[Data Boundary: Start]

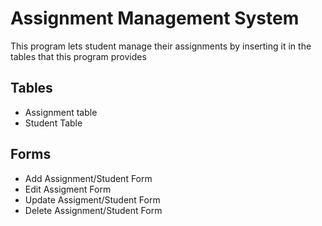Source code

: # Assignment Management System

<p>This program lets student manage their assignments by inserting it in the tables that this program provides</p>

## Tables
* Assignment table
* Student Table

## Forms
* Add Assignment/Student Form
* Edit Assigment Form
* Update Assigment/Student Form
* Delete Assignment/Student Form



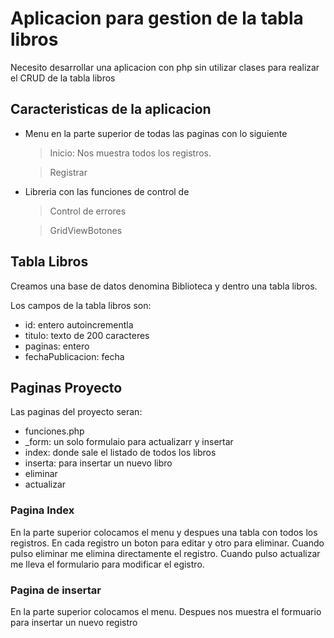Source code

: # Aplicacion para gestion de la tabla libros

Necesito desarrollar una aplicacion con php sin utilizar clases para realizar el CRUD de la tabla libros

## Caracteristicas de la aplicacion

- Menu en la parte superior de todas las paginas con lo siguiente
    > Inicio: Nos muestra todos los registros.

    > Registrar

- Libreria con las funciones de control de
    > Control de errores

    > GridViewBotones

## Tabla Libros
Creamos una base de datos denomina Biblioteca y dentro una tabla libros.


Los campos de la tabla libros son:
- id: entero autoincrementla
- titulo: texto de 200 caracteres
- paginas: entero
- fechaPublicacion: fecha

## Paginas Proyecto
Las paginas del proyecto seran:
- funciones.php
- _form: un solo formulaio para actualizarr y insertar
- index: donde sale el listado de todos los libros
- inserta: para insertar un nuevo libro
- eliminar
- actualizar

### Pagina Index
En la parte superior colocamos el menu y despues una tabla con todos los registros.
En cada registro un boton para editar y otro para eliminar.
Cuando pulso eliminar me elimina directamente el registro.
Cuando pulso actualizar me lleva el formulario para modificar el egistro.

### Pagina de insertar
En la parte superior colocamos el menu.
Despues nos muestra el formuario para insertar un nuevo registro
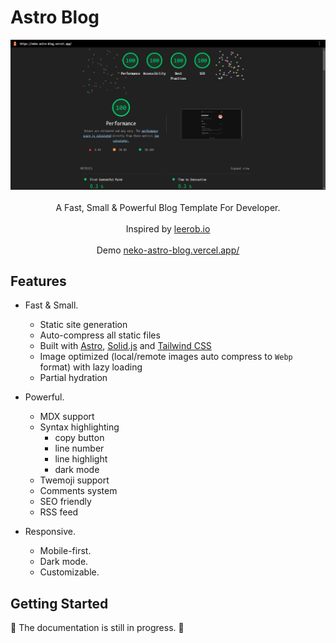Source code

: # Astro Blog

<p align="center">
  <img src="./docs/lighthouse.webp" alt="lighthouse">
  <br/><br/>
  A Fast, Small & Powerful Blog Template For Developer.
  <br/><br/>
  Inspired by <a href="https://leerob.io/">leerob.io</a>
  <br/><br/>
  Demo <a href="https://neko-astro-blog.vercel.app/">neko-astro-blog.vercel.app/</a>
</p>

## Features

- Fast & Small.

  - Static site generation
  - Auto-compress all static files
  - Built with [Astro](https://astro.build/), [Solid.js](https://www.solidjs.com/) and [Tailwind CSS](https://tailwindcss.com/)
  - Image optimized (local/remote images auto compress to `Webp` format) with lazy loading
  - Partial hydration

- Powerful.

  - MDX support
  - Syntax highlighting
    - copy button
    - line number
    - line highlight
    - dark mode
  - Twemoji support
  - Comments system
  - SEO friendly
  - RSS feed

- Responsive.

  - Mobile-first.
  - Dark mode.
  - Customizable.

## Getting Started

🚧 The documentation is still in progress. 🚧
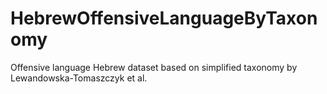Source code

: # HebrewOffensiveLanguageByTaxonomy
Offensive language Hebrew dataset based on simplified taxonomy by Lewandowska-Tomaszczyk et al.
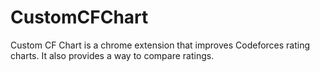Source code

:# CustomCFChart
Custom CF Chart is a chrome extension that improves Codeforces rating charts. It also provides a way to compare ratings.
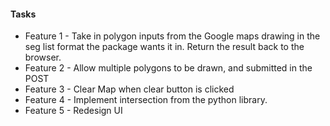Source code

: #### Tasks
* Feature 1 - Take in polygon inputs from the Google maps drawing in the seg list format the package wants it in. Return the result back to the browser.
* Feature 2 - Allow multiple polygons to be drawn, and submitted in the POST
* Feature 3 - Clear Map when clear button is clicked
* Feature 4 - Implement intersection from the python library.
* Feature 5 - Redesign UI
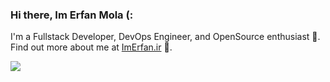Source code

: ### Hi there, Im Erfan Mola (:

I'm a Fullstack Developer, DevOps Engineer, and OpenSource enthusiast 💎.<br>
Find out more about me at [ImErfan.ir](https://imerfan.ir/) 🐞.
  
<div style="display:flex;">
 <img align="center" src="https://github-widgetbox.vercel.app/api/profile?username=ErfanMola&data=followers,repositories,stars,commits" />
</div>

[Data Boundary: End]
[Data Boundary: Start]

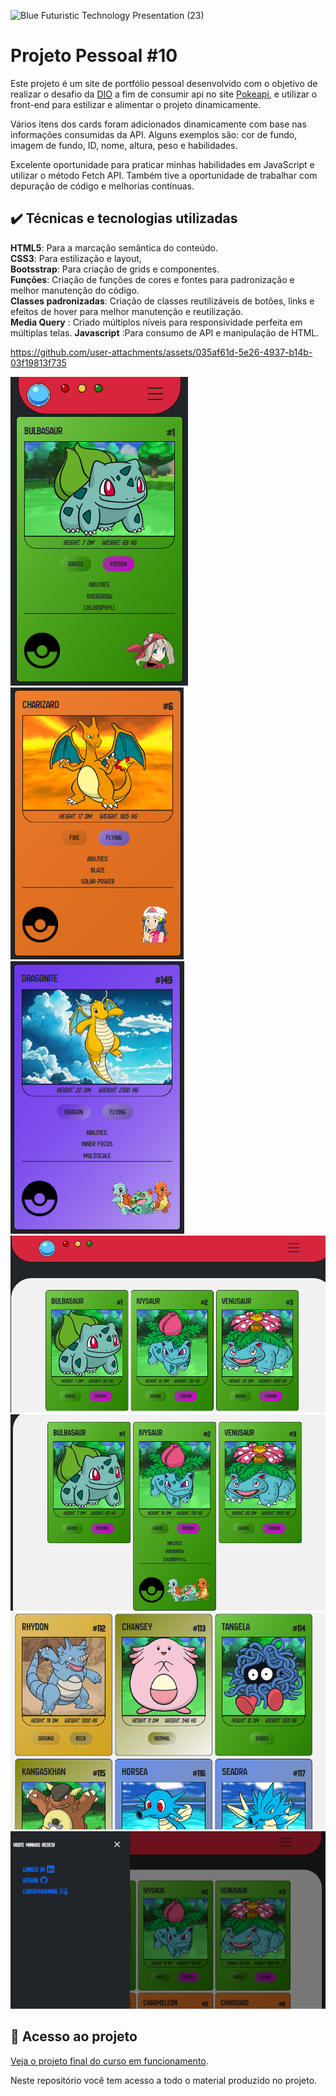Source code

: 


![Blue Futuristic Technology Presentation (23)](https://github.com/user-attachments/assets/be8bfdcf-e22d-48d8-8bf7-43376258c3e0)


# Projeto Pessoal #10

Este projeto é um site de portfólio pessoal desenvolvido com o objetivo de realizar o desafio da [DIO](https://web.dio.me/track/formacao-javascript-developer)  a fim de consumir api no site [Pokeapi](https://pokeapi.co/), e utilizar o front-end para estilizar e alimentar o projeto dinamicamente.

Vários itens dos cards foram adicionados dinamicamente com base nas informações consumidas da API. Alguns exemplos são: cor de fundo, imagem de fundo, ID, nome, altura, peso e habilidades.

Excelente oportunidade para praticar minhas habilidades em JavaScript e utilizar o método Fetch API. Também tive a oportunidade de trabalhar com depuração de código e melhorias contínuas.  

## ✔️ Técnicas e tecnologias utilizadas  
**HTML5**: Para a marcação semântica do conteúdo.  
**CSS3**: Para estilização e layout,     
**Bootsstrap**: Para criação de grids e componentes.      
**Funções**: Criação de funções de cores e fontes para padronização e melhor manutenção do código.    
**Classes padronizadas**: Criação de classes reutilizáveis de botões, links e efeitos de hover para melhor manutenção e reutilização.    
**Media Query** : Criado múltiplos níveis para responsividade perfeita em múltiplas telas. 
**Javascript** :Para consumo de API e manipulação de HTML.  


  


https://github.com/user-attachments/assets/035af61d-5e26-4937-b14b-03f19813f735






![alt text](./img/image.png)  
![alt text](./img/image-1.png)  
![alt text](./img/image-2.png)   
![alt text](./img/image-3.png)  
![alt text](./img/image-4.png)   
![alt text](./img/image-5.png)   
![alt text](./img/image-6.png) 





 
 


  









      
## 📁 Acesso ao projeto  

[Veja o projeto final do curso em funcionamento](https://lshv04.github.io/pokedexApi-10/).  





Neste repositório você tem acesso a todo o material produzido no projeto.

[Data Boundary: End]
[Data Boundary: Start]

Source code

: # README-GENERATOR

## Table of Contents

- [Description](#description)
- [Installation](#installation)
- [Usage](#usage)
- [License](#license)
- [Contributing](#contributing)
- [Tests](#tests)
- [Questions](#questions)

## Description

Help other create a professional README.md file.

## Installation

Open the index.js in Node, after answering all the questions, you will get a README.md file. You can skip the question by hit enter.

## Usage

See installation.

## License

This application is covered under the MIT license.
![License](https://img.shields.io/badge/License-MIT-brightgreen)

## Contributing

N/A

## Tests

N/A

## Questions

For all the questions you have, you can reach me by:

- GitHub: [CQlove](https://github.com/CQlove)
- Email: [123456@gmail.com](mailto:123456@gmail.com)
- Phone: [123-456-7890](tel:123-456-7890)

[Data Boundary: End]

### Exercise prompt
Number of lines above with the word "muestra": state it alone.

### Solution
2